A publicação mais completa referente aos acontecimentos em Santiago foi lançada em 2012 pelo IBRAM (Instituto Brasileiro de Museus) em parceria com o Programa Ibermuseus, com o MINON (Movimento Internacional para uma Nova Museologia), com a UNESCO e com o Departamento de Bibliotecas, Arquivos e Museus do Chile, comemorando os 40 anos do aniversário do encontro. Neste compilado disponível em português, espanhol, inglês e francês, foram reunidas uma série de entrevistas com os presentes na mesa, anexada a uma edição traduzida da revista Museum nº 3, lançada em 1973, que contém um balanço geral do evento, bem como as considerações dos presentes sobre a relevância dos debates um ano depois do ocorrido, o que ficou conhecido como Declaração de Santiago.

Protagonismo latino-americano
A mesa-redonda foi organizada pelo ICOM (Conselho Internacional de Museus) em parceria com a divisão de Patrimônio da UNESCO. O evento ficou registrado como uma “Mesa redonda sobre el desarollo y la importancia de los museos en el mundo moderno”. De caráter progressista e politizado, a Mesa de Santiago se difere das reuniões anteriores pelo protagonismo que os países ditos “subdesenvolvidos” tiveram ao nortear as discussões. Além de não convocar representantes de países pertencentes ao “norte global” (Europa e América do Norte), em Santiago foram definidas como línguas oficiais do encontro o espanhol e o português brasileiro, contrariando as normas internacionais vigentes, que previam que as línguas de conferências globais deveriam ser inglês ou francês.

Das autoridades brasileiras presentes na reunião, a mais influente foi Lygia Martins Costa, ligada ao Instituto do Patrimônio Histórico e Artístico Nacional (Iphan) e responsável pelo setor de bens móveis e integrados.
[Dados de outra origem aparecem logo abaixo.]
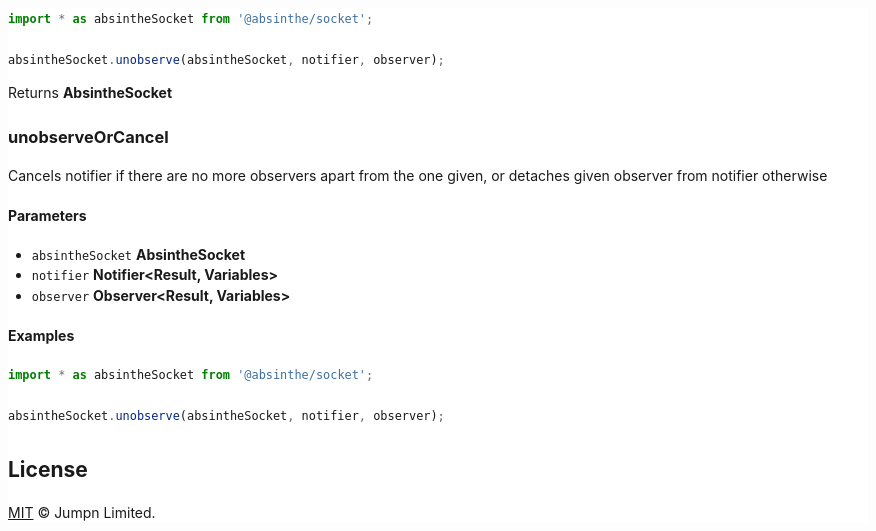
```typescript
import * as absintheSocket from '@absinthe/socket';

absintheSocket.unobserve(absintheSocket, notifier, observer);
```

Returns **AbsintheSocket**

### unobserveOrCancel

Cancels notifier if there are no more observers apart from the one given, or
detaches given observer from notifier otherwise

#### Parameters

- `absintheSocket` **AbsintheSocket**
- `notifier` **Notifier&lt;Result, Variables>**
- `observer` **Observer&lt;Result, Variables>**

#### Examples

```typescript
import * as absintheSocket from '@absinthe/socket';

absintheSocket.unobserve(absintheSocket, notifier, observer);
```

## License

[MIT](LICENSE.txt) :copyright: Jumpn Limited.
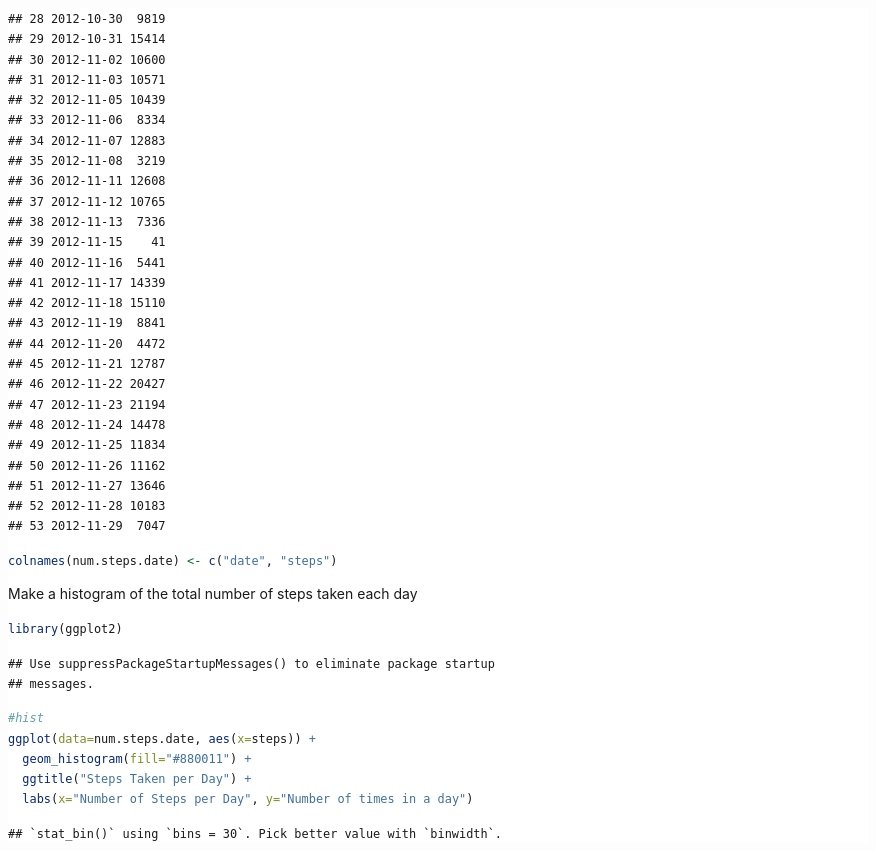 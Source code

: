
 ```
## 28 2012-10-30  9819
## 29 2012-10-31 15414
## 30 2012-11-02 10600
## 31 2012-11-03 10571
## 32 2012-11-05 10439
## 33 2012-11-06  8334
## 34 2012-11-07 12883
## 35 2012-11-08  3219
## 36 2012-11-11 12608
## 37 2012-11-12 10765
## 38 2012-11-13  7336
## 39 2012-11-15    41
## 40 2012-11-16  5441
## 41 2012-11-17 14339
## 42 2012-11-18 15110
## 43 2012-11-19  8841
## 44 2012-11-20  4472
## 45 2012-11-21 12787
## 46 2012-11-22 20427
## 47 2012-11-23 21194
## 48 2012-11-24 14478
## 49 2012-11-25 11834
## 50 2012-11-26 11162
## 51 2012-11-27 13646
## 52 2012-11-28 10183
## 53 2012-11-29  7047
```

```r
colnames(num.steps.date) <- c("date", "steps")
```

Make a histogram of the total number of steps taken each day

```r
library(ggplot2)
```

```
## Use suppressPackageStartupMessages() to eliminate package startup
## messages.
```

```r
#hist
ggplot(data=num.steps.date, aes(x=steps)) +
  geom_histogram(fill="#880011") +  
  ggtitle("Steps Taken per Day") +
  labs(x="Number of Steps per Day", y="Number of times in a day")
```

```
## `stat_bin()` using `bins = 30`. Pick better value with `binwidth`.
```
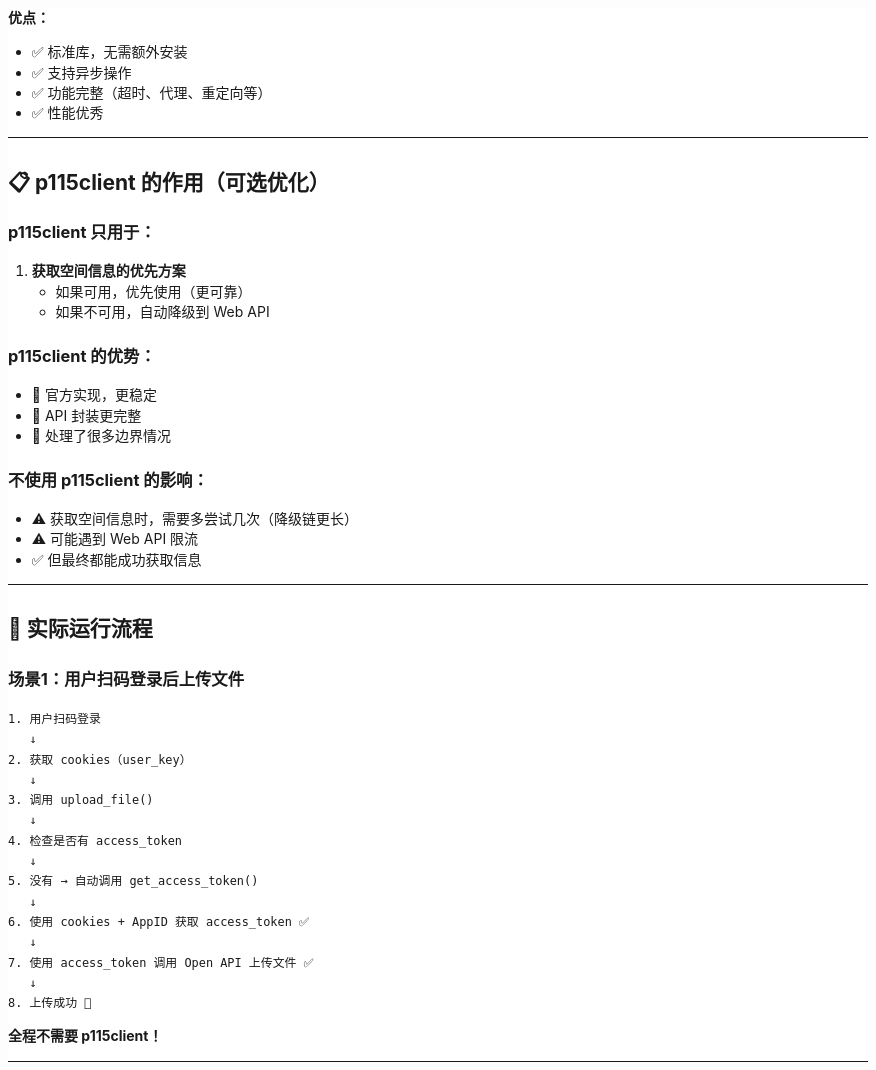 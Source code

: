**优点：**
- ✅ 标准库，无需额外安装
- ✅ 支持异步操作
- ✅ 功能完整（超时、代理、重定向等）
- ✅ 性能优秀

---

## 📋 **p115client 的作用（可选优化）**

### **p115client 只用于：**

1. **获取空间信息的优先方案**
   - 如果可用，优先使用（更可靠）
   - 如果不可用，自动降级到 Web API

### **p115client 的优势：**
- 🎯 官方实现，更稳定
- 🎯 API 封装更完整
- 🎯 处理了很多边界情况

### **不使用 p115client 的影响：**
- ⚠️ 获取空间信息时，需要多尝试几次（降级链更长）
- ⚠️ 可能遇到 Web API 限流
- ✅ 但最终都能成功获取信息

---

## 🎯 **实际运行流程**

### **场景1：用户扫码登录后上传文件**

```
1. 用户扫码登录
   ↓
2. 获取 cookies（user_key）
   ↓
3. 调用 upload_file()
   ↓
4. 检查是否有 access_token
   ↓
5. 没有 → 自动调用 get_access_token()
   ↓
6. 使用 cookies + AppID 获取 access_token ✅
   ↓
7. 使用 access_token 调用 Open API 上传文件 ✅
   ↓
8. 上传成功 🎉
```

**全程不需要 p115client！**

---
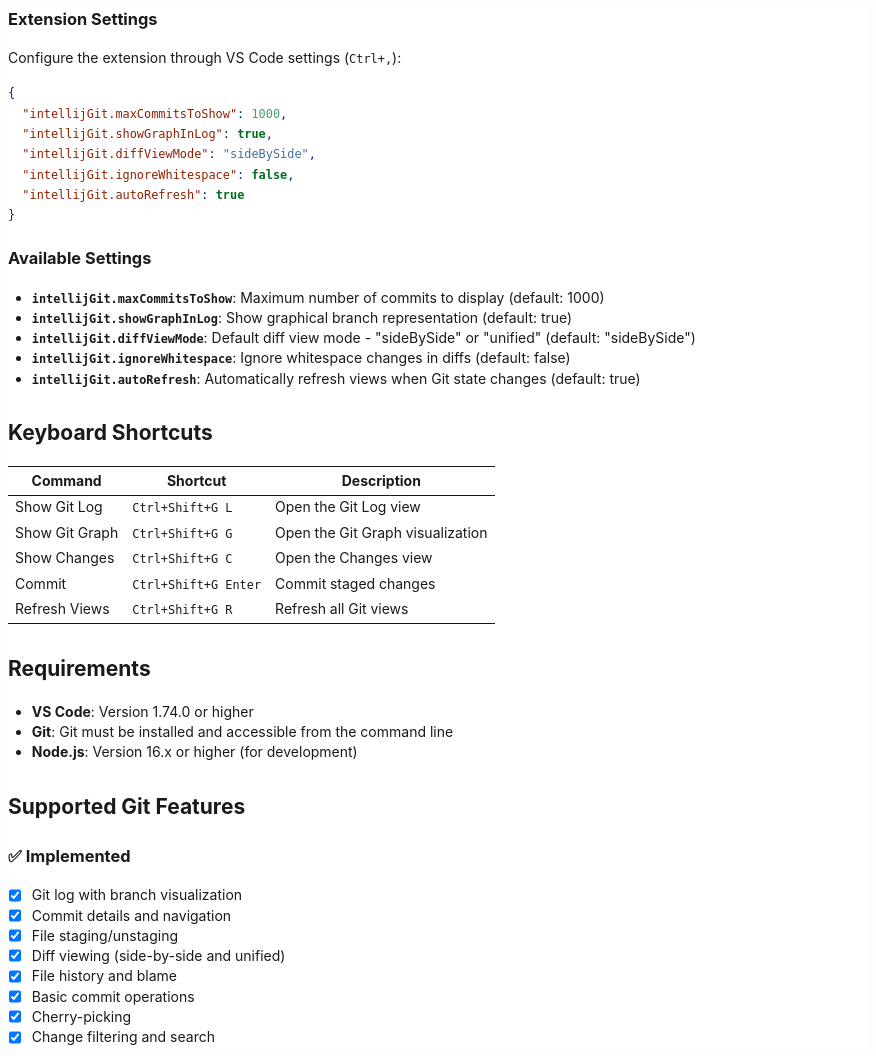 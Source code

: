 ### Extension Settings
Configure the extension through VS Code settings (`Ctrl+,`):

```json
{
  "intellijGit.maxCommitsToShow": 1000,
  "intellijGit.showGraphInLog": true,
  "intellijGit.diffViewMode": "sideBySide",
  "intellijGit.ignoreWhitespace": false,
  "intellijGit.autoRefresh": true
}
```

### Available Settings
- **`intellijGit.maxCommitsToShow`**: Maximum number of commits to display (default: 1000)
- **`intellijGit.showGraphInLog`**: Show graphical branch representation (default: true)
- **`intellijGit.diffViewMode`**: Default diff view mode - "sideBySide" or "unified" (default: "sideBySide")
- **`intellijGit.ignoreWhitespace`**: Ignore whitespace changes in diffs (default: false)
- **`intellijGit.autoRefresh`**: Automatically refresh views when Git state changes (default: true)

## Keyboard Shortcuts

| Command | Shortcut | Description |
|---------|----------|-------------|
| Show Git Log | `Ctrl+Shift+G L` | Open the Git Log view |
| Show Git Graph | `Ctrl+Shift+G G` | Open the Git Graph visualization |
| Show Changes | `Ctrl+Shift+G C` | Open the Changes view |
| Commit | `Ctrl+Shift+G Enter` | Commit staged changes |
| Refresh Views | `Ctrl+Shift+G R` | Refresh all Git views |

## Requirements

- **VS Code**: Version 1.74.0 or higher
- **Git**: Git must be installed and accessible from the command line
- **Node.js**: Version 16.x or higher (for development)

## Supported Git Features

### ✅ Implemented
- [x] Git log with branch visualization
- [x] Commit details and navigation
- [x] File staging/unstaging
- [x] Diff viewing (side-by-side and unified)
- [x] File history and blame
- [x] Basic commit operations
- [x] Cherry-picking
- [x] Change filtering and search
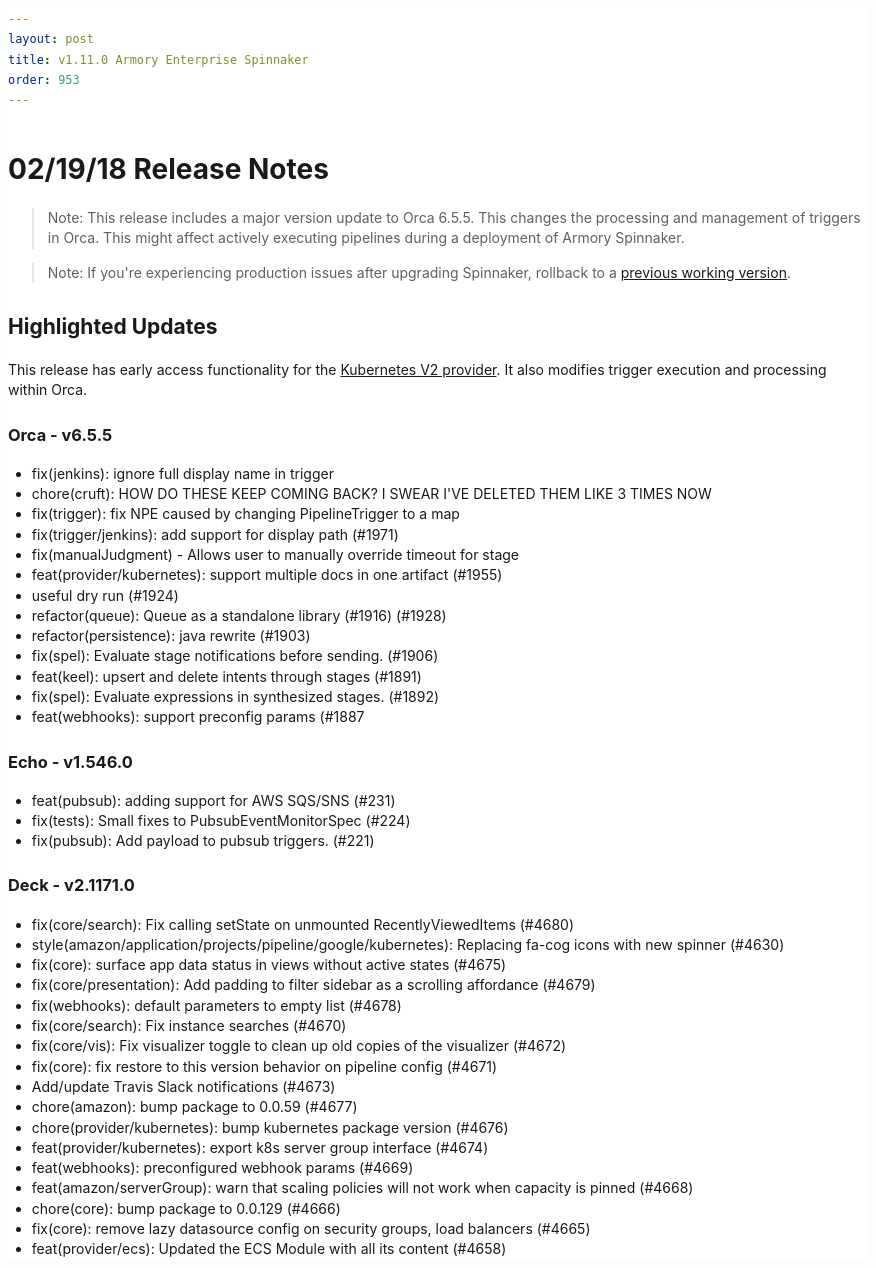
 ```yaml
---
layout: post
title: v1.11.0 Armory Enterprise Spinnaker
order: 953
---
```


# 02/19/18 Release Notes

> Note: This release includes a major version update to Orca 6.5.5.  This changes the processing and management of triggers in Orca.  This might affect actively executing pipelines during a deployment of Armory Spinnaker.

> Note: If you're experiencing production issues after upgrading Spinnaker, rollback to a [previous working version](http://docs.armory.io/admin-guides/troubleshooting/#i-upgraded-spinnaker-and-it-is-no-longer-responding-how-do-i-rollback).

## Highlighted Updates
This release has early access functionality for the [Kubernetes V2 provider](http://docs.armory.io/user-guides/kubernetes-v2/). It also modifies trigger execution and processing within Orca.

### Orca  - v6.5.5
- fix(jenkins): ignore full display name in trigger
- chore(cruft): HOW DO THESE KEEP COMING BACK? I SWEAR I'VE DELETED THEM LIKE 3 TIMES NOW
- fix(trigger): fix NPE caused by changing PipelineTrigger to a map
- fix(trigger/jenkins): add support for display path (#1971)
- fix(manualJudgment) - Allows user to manually override timeout for stage
- feat(provider/kubernetes): support multiple docs in one artifact (#1955)
- useful dry run (#1924)
- refactor(queue): Queue as a standalone library (#1916) (#1928)
- refactor(persistence): java rewrite (#1903)
- fix(spel): Evaluate stage notifications before sending. (#1906)
- feat(keel): upsert and delete intents through stages (#1891)
- fix(spel): Evaluate expressions in synthesized stages. (#1892)
- feat(webhooks): support preconfig params (#1887

### Echo  - v1.546.0
- feat(pubsub): adding support for AWS SQS/SNS (#231)
- fix(tests): Small fixes to PubsubEventMonitorSpec (#224)
- fix(pubsub): Add payload to pubsub triggers. (#221)

### Deck  - v2.1171.0
- fix(core/search): Fix calling setState on unmounted RecentlyViewedItems (#4680)
- style(amazon/application/projects/pipeline/google/kubernetes): Replacing fa-cog icons with new spinner (#4630)
- fix(core): surface app data status in views without active states (#4675)
- fix(core/presentation): Add padding to filter sidebar as a scrolling affordance (#4679)
- fix(webhooks): default parameters to empty list (#4678)
- fix(core/search): Fix instance searches (#4670)
- fix(core/vis): Fix visualizer toggle to clean up old copies of the visualizer (#4672)
- fix(core): fix restore to this version behavior on pipeline config (#4671)
- Add/update Travis Slack notifications (#4673)
- chore(amazon): bump package to 0.0.59 (#4677)
- chore(provider/kubernetes): bump kubernetes package version (#4676)
- feat(provider/kubernetes): export k8s server group interface (#4674)
- feat(webhooks): preconfigured webhook params (#4669)
- feat(amazon/serverGroup): warn that scaling policies will not work when capacity is pinned (#4668)
- chore(core): bump package to 0.0.129 (#4666)
- fix(core): remove lazy datasource config on security groups, load balancers (#4665)
- feat(provider/ecs): Updated the ECS Module with all its content (#4658) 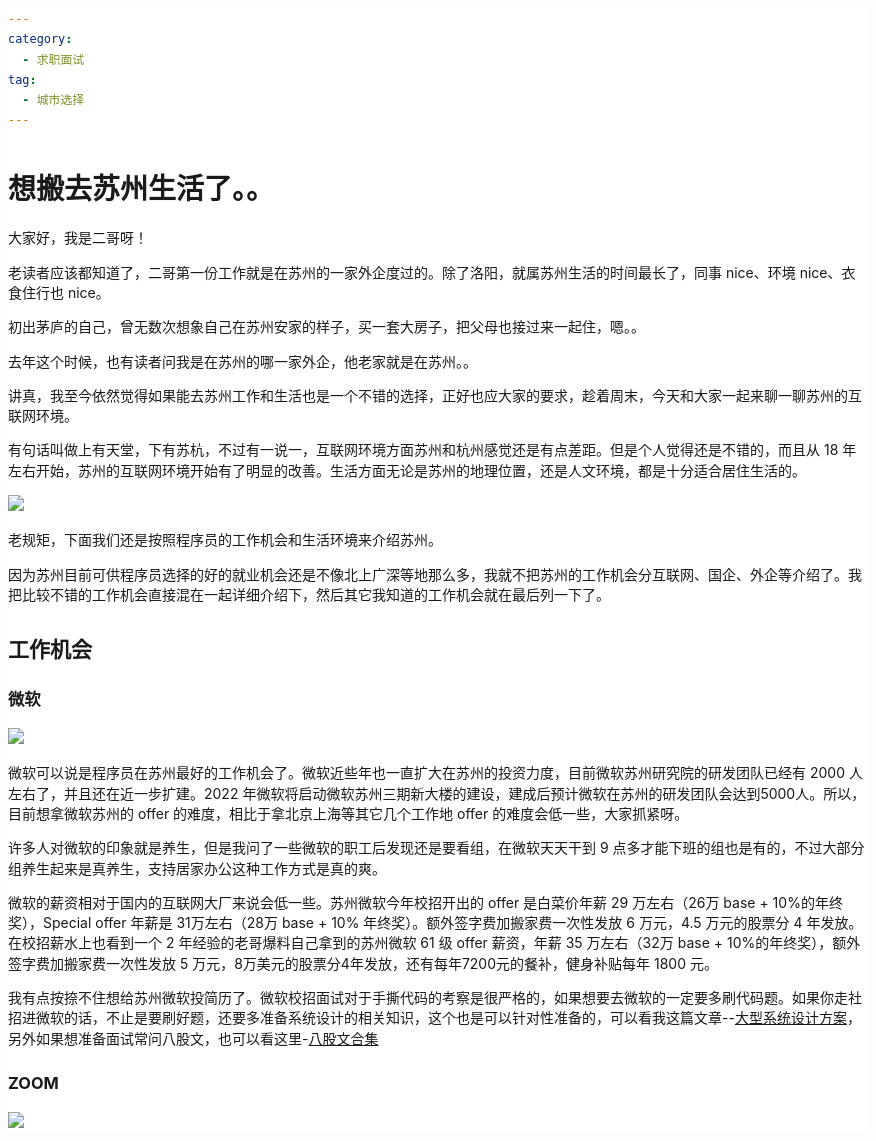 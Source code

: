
 ```yaml
---
category:
  - 求职面试
tag:
  - 城市选择
---
```


# 想搬去苏州生活了。。



大家好，我是二哥呀！

老读者应该都知道了，二哥第一份工作就是在苏州的一家外企度过的。除了洛阳，就属苏州生活的时间最长了，同事 nice、环境 nice、衣食住行也 nice。

初出茅庐的自己，曾无数次想象自己在苏州安家的样子，买一套大房子，把父母也接过来一起住，嗯。。

去年这个时候，也有读者问我是在苏州的哪一家外企，他老家就是在苏州。。

讲真，我至今依然觉得如果能去苏州工作和生活也是一个不错的选择，正好也应大家的要求，趁着周末，今天和大家一起来聊一聊苏州的互联网环境。

有句话叫做上有天堂，下有苏杭，不过有一说一，互联网环境方面苏州和杭州感觉还是有点差距。但是个人觉得还是不错的，而且从 18 年左右开始，苏州的互联网环境开始有了明显的改善。生活方面无论是苏州的地理位置，还是人文环境，都是十分适合居住生活的。

![](https://cdn.jsdelivr.net/gh/itwanger/toBeBetterJavaer/images/cityselect/suzhou-e780c8c6-6e3f-4ba0-a91b-5cf572ee2d54.png)

老规矩，下面我们还是按照程序员的工作机会和生活环境来介绍苏州。

因为苏州目前可供程序员选择的好的就业机会还是不像北上广深等地那么多，我就不把苏州的工作机会分互联网、国企、外企等介绍了。我把比较不错的工作机会直接混在一起详细介绍下，然后其它我知道的工作机会就在最后列一下了。

## 工作机会

### 微软

![](https://cdn.jsdelivr.net/gh/itwanger/toBeBetterJavaer/images/cityselect/suzhou-e18a11b0-2667-4e27-b93f-a05dad122e76.png)

微软可以说是程序员在苏州最好的工作机会了。微软近些年也一直扩大在苏州的投资力度，目前微软苏州研究院的研发团队已经有 2000 人左右了，并且还在近一步扩建。2022 年微软将启动微软苏州三期新大楼的建设，建成后预计微软在苏州的研发团队会达到5000人。所以，目前想拿微软苏州的 offer 的难度，相比于拿北京上海等其它几个工作地 offer 的难度会低一些，大家抓紧呀。 

许多人对微软的印象就是养生，但是我问了一些微软的职工后发现还是要看组，在微软天天干到 9 点多才能下班的组也是有的，不过大部分组养生起来是真养生，支持居家办公这种工作方式是真的爽。

微软的薪资相对于国内的互联网大厂来说会低一些。苏州微软今年校招开出的 offer 是白菜价年薪 29 万左右（26万 base + 10%的年终奖），Special offer 年薪是 31万左右（28万 base + 10% 年终奖）。额外签字费加搬家费一次性发放 6 万元，4.5 万元的股票分 4 年发放。在校招薪水上也看到一个 2 年经验的老哥爆料自己拿到的苏州微软 61 级 offer 薪资，年薪 35 万左右（32万 base + 10%的年终奖），额外签字费加搬家费一次性发放 5 万元，8万美元的股票分4年发放，还有每年7200元的餐补，健身补贴每年 1800 元。

我有点按捺不住想给苏州微软投简历了。微软校招面试对于手撕代码的考察是很严格的，如果想要去微软的一定要多刷代码题。如果你走社招进微软的话，不止是要刷好题，还要多准备系统设计的相关知识，这个也是可以针对性准备的，可以看我这篇文章--[大型系统设计方案](https://mp.weixin.qq.com/s/Thd7AsuPq1c0Wgog-Ku0Bg)，另外如果想准备面试常问八股文，也可以看这里-[八股文合集](https://mp.weixin.qq.com/s/1gXVd_6BEmaocu1NA4YToQ)

### ZOOM

![](https://cdn.jsdelivr.net/gh/itwanger/toBeBetterJavaer/images/cityselect/suzhou-ce9a78ef-6a18-4adf-8a4f-de7b7fa34b45.png)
Além dela outra personalidade brasileira também ficou em evidência mesmo sem poder comparecer ao encontro. Paulo Freire foi convocado para a mesa diretamente por seus principais organizadores, que intentaram ter o professor brasileiro na presidência do encontro. Entretanto, essa participação foi vetada por um dos delegados brasileiros da UNESCO. Mas mesmo sem poder comparecer, o pensamento de Freire norteou boa parte das pautas elegidas no encontro.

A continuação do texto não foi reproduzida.